■ Exercise directions: Give the lines below again, exactly as they stand, and leave out the images.

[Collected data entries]
....................

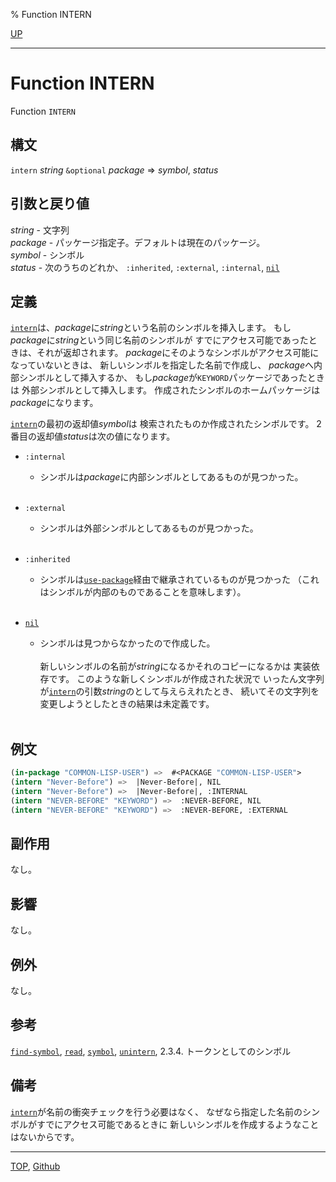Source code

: % Function INTERN

[UP](11.2.html)  

---

# Function **INTERN**


Function `INTERN`


## 構文

`intern` *string* `&optional` *package* => *symbol*, *status*


## 引数と戻り値

*string* - 文字列  
*package* - パッケージ指定子。デフォルトは現在のパッケージ。  
*symbol* - シンボル  
*status* - 次のうちのどれか、
`:inherited`, `:external`, `:internal`, [`nil`](5.3.nil-variable.html)


## 定義

[`intern`](11.2.intern.html)は、*package*に*string*という名前のシンボルを挿入します。
もし*package*に*string*という同じ名前のシンボルが
すでにアクセス可能であったときは、それが返却されます。
*package*にそのようなシンボルがアクセス可能になっていないときは、
新しいシンボルを指定した名前で作成し、
*package*へ内部シンボルとして挿入するか、
もし*package*が`KEYWORD`パッケージであったときは
外部シンボルとして挿入します。
作成されたシンボルのホームパッケージは*package*になります。

[`intern`](11.2.intern.html)の最初の返却値*symbol*は
検索されたものか作成されたシンボルです。
2番目の返却値*status*は次の値になります。

- `:internal`
  - シンボルは*package*に内部シンボルとしてあるものが見つかった。
    <br><br>

- `:external`
  - シンボルは外部シンボルとしてあるものが見つかった。
    <br><br>

- `:inherited`
  - シンボルは[`use-package`](11.2.use-package.html)経由で継承されているものが見つかった
  （これはシンボルが内部のものであることを意味します）。
    <br><br>

- [`nil`](5.3.nil-variable.html)
  - シンボルは見つからなかったので作成した。
    <br><br>
    新しいシンボルの名前が*string*になるかそれのコピーになるかは
    実装依存です。
    このような新しくシンボルが作成された状況で
    いったん文字列が[`intern`](11.2.intern.html)の引数*string*のとして与えらえれたとき、
    続いてその文字列を変更しようとしたときの結果は未定義です。
    <br><br>


## 例文

```lisp
(in-package "COMMON-LISP-USER") =>  #<PACKAGE "COMMON-LISP-USER">
(intern "Never-Before") =>  |Never-Before|, NIL
(intern "Never-Before") =>  |Never-Before|, :INTERNAL 
(intern "NEVER-BEFORE" "KEYWORD") =>  :NEVER-BEFORE, NIL
(intern "NEVER-BEFORE" "KEYWORD") =>  :NEVER-BEFORE, :EXTERNAL
```

## 副作用

なし。


## 影響

なし。


## 例外

なし。


## 参考

[`find-symbol`](11.2.find-symbol.html),
[`read`](23.2.read.html),
[`symbol`](10.2.symbol.html),
[`unintern`](11.2.unintern.html),
2.3.4. トークンとしてのシンボル


## 備考

[`intern`](11.2.intern.html)が名前の衝突チェックを行う必要はなく、
なぜなら指定した名前のシンボルがすでにアクセス可能であるときに
新しいシンボルを作成するようなことはないからです。


---
[TOP](index.html),  [Github](https://github.com/nptcl/npt-japanese)

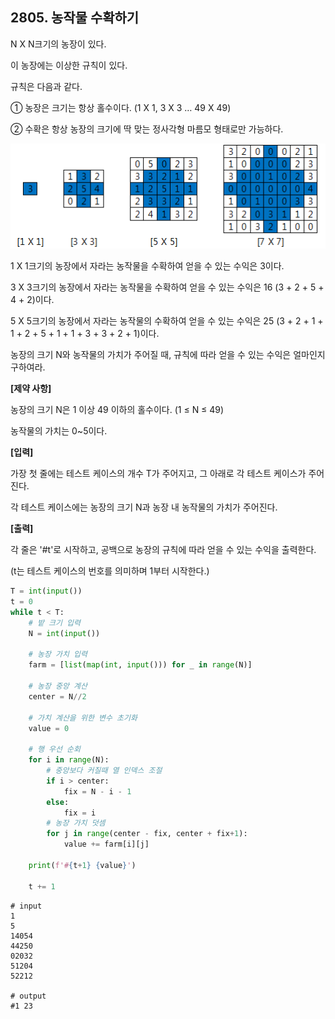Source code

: ## 2805. 농작물 수확하기

N X N크기의 농장이 있다.

이 농장에는 이상한 규칙이 있다.

규칙은 다음과 같다.


  ① 농장은 크기는 항상 홀수이다. (1 X 1, 3 X 3 … 49 X 49)

  ② 수확은 항상 농장의 크기에 딱 맞는 정사각형 마름모 형태로만 가능하다.

![img](D3.assets\농장.jpg)
                     
1 X 1크기의 농장에서 자라는 농작물을 수확하여 얻을 수 있는 수익은 3이다.

3 X 3크기의 농장에서 자라는 농작물을 수확하여 얻을 수 있는 수익은 16 (3 + 2 + 5 + 4 + 2)이다.

5 X 5크기의 농장에서 자라는 농작물의 수확하여 얻을 수 있는 수익은 25 (3 + 2 + 1 + 1 + 2 + 5 + 1 + 1 + 3 + 3 + 2 + 1)이다.

농장의 크기 N와 농작물의 가치가 주어질 때, 규칙에 따라 얻을 수 있는 수익은 얼마인지 구하여라.


**[제약 사항]**

농장의 크기 N은 1 이상 49 이하의 홀수이다. (1 ≤ N ≤ 49)

농작물의 가치는 0~5이다.


**[입력]**

가장 첫 줄에는 테스트 케이스의 개수 T가 주어지고, 그 아래로 각 테스트 케이스가 주어진다.

각 테스트 케이스에는 농장의 크기 N과 농장 내 농작물의 가치가 주어진다.


**[출력]**

각 줄은 '#t'로 시작하고, 공백으로 농장의 규칙에 따라 얻을 수 있는 수익을 출력한다.

(t는 테스트 케이스의 번호를 의미하며 1부터 시작한다.)

```python
T = int(input())
t = 0
while t < T:
    # 밭 크기 입력
    N = int(input())

    # 농장 가치 입력
    farm = [list(map(int, input())) for _ in range(N)]

    # 농장 중앙 계산
    center = N//2

    # 가치 계산을 위한 변수 초기화
    value = 0

    # 행 우선 순회
    for i in range(N):
        # 중앙보다 커질때 열 인덱스 조절
        if i > center:
            fix = N - i - 1
        else:
            fix = i
        # 농장 가치 덧셈
        for j in range(center - fix, center + fix+1):
            value += farm[i][j]

    print(f'#{t+1} {value}')

    t += 1
```

```
# input
1
5
14054
44250
02032
51204
52212

# output
#1 23
```

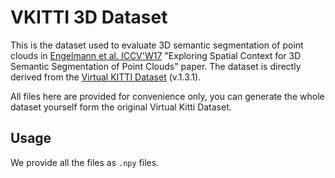 # VKITTI 3D Dataset

This is the dataset used to evaluate 3D semantic segmentation of point clouds in [Engelmann et al. ICCV'W17](https://www.vision.rwth-aachen.de/page/3dsemseg) "Exploring Spatial Context for 3D Semantic Segmentation of Point Clouds" paper.
The dataset is directly derived from the [Virtual KITTI Dataset](http://www.europe.naverlabs.com/Research/Computer-Vision/Proxy-Virtual-Worlds) (v.1.3.1).

All files here are provided for convenience only, you can generate the whole dataset yourself form the original Virtual Kitti Dataset.

## Usage
We provide all the files as ```.npy``` files.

....................

■ Answer to the problem:
Source code

: % Function INTERN

[UP](11.2.html)  

---

# Function **INTERN**


Function `INTERN`


## 構文

`intern` *string* `&optional` *package* => *symbol*, *status*


## 引数と戻り値

*string* - 文字列  
*package* - パッケージ指定子。デフォルトは現在のパッケージ。  
*symbol* - シンボル  
*status* - 次のうちのどれか、
`:inherited`, `:external`, `:internal`, [`nil`](5.3.nil-variable.html)


## 定義

[`intern`](11.2.intern.html)は、*package*に*string*という名前のシンボルを挿入します。
もし*package*に*string*という同じ名前のシンボルが
すでにアクセス可能であったときは、それが返却されます。
*package*にそのようなシンボルがアクセス可能になっていないときは、
新しいシンボルを指定した名前で作成し、
*package*へ内部シンボルとして挿入するか、
もし*package*が`KEYWORD`パッケージであったときは
外部シンボルとして挿入します。
作成されたシンボルのホームパッケージは*package*になります。

[`intern`](11.2.intern.html)の最初の返却値*symbol*は
検索されたものか作成されたシンボルです。
2番目の返却値*status*は次の値になります。

- `:internal`
  - シンボルは*package*に内部シンボルとしてあるものが見つかった。
    <br><br>

- `:external`
  - シンボルは外部シンボルとしてあるものが見つかった。
    <br><br>

- `:inherited`
  - シンボルは[`use-package`](11.2.use-package.html)経由で継承されているものが見つかった
  （これはシンボルが内部のものであることを意味します）。
    <br><br>

- [`nil`](5.3.nil-variable.html)
  - シンボルは見つからなかったので作成した。
    <br><br>
    新しいシンボルの名前が*string*になるかそれのコピーになるかは
    実装依存です。
    このような新しくシンボルが作成された状況で
    いったん文字列が[`intern`](11.2.intern.html)の引数*string*のとして与えらえれたとき、
    続いてその文字列を変更しようとしたときの結果は未定義です。
    <br><br>


## 例文

```lisp
(in-package "COMMON-LISP-USER") =>  #<PACKAGE "COMMON-LISP-USER">
(intern "Never-Before") =>  |Never-Before|, NIL
(intern "Never-Before") =>  |Never-Before|, :INTERNAL 
(intern "NEVER-BEFORE" "KEYWORD") =>  :NEVER-BEFORE, NIL
(intern "NEVER-BEFORE" "KEYWORD") =>  :NEVER-BEFORE, :EXTERNAL
```

## 副作用

なし。


## 影響

なし。


## 例外

なし。


## 参考

[`find-symbol`](11.2.find-symbol.html),
[`read`](23.2.read.html),
[`symbol`](10.2.symbol.html),
[`unintern`](11.2.unintern.html),
2.3.4. トークンとしてのシンボル


## 備考

[`intern`](11.2.intern.html)が名前の衝突チェックを行う必要はなく、
なぜなら指定した名前のシンボルがすでにアクセス可能であるときに
新しいシンボルを作成するようなことはないからです。


---
[TOP](index.html),  [Github](https://github.com/nptcl/npt-japanese)

Source code

: ## 2805. 농작물 수확하기

N X N크기의 농장이 있다.

이 농장에는 이상한 규칙이 있다.

규칙은 다음과 같다.


  ① 농장은 크기는 항상 홀수이다. (1 X 1, 3 X 3 … 49 X 49)

  ② 수확은 항상 농장의 크기에 딱 맞는 정사각형 마름모 형태로만 가능하다.

![img](D3.assets\농장.jpg)
                     
1 X 1크기의 농장에서 자라는 농작물을 수확하여 얻을 수 있는 수익은 3이다.

3 X 3크기의 농장에서 자라는 농작물을 수확하여 얻을 수 있는 수익은 16 (3 + 2 + 5 + 4 + 2)이다.

5 X 5크기의 농장에서 자라는 농작물의 수확하여 얻을 수 있는 수익은 25 (3 + 2 + 1 + 1 + 2 + 5 + 1 + 1 + 3 + 3 + 2 + 1)이다.

농장의 크기 N와 농작물의 가치가 주어질 때, 규칙에 따라 얻을 수 있는 수익은 얼마인지 구하여라.


**[제약 사항]**

농장의 크기 N은 1 이상 49 이하의 홀수이다. (1 ≤ N ≤ 49)

농작물의 가치는 0~5이다.


**[입력]**

가장 첫 줄에는 테스트 케이스의 개수 T가 주어지고, 그 아래로 각 테스트 케이스가 주어진다.

각 테스트 케이스에는 농장의 크기 N과 농장 내 농작물의 가치가 주어진다.


**[출력]**

각 줄은 '#t'로 시작하고, 공백으로 농장의 규칙에 따라 얻을 수 있는 수익을 출력한다.

(t는 테스트 케이스의 번호를 의미하며 1부터 시작한다.)

```python
T = int(input())
t = 0
while t < T:
    # 밭 크기 입력
    N = int(input())

    # 농장 가치 입력
    farm = [list(map(int, input())) for _ in range(N)]

    # 농장 중앙 계산
    center = N//2

    # 가치 계산을 위한 변수 초기화
    value = 0

    # 행 우선 순회
    for i in range(N):
        # 중앙보다 커질때 열 인덱스 조절
        if i > center:
            fix = N - i - 1
        else:
            fix = i
        # 농장 가치 덧셈
        for j in range(center - fix, center + fix+1):
            value += farm[i][j]

    print(f'#{t+1} {value}')

    t += 1
```

```
# input
1
5
14054
44250
02032
51204
52212

# output
#1 23
```

 # VKITTI 3D Dataset

This is the dataset used to evaluate 3D semantic segmentation of point clouds in [Engelmann et al. ICCV'W17](https://www.vision.rwth-aachen.de/page/3dsemseg) "Exploring Spatial Context for 3D Semantic Segmentation of Point Clouds" paper.
The dataset is directly derived from the [Virtual KITTI Dataset](http://www.europe.naverlabs.com/Research/Computer-Vision/Proxy-Virtual-Worlds) (v.1.3.1).

All files here are provided for convenience only, you can generate the whole dataset yourself form the original Virtual Kitti Dataset.

## Usage
We provide all the files as ```.npy``` files.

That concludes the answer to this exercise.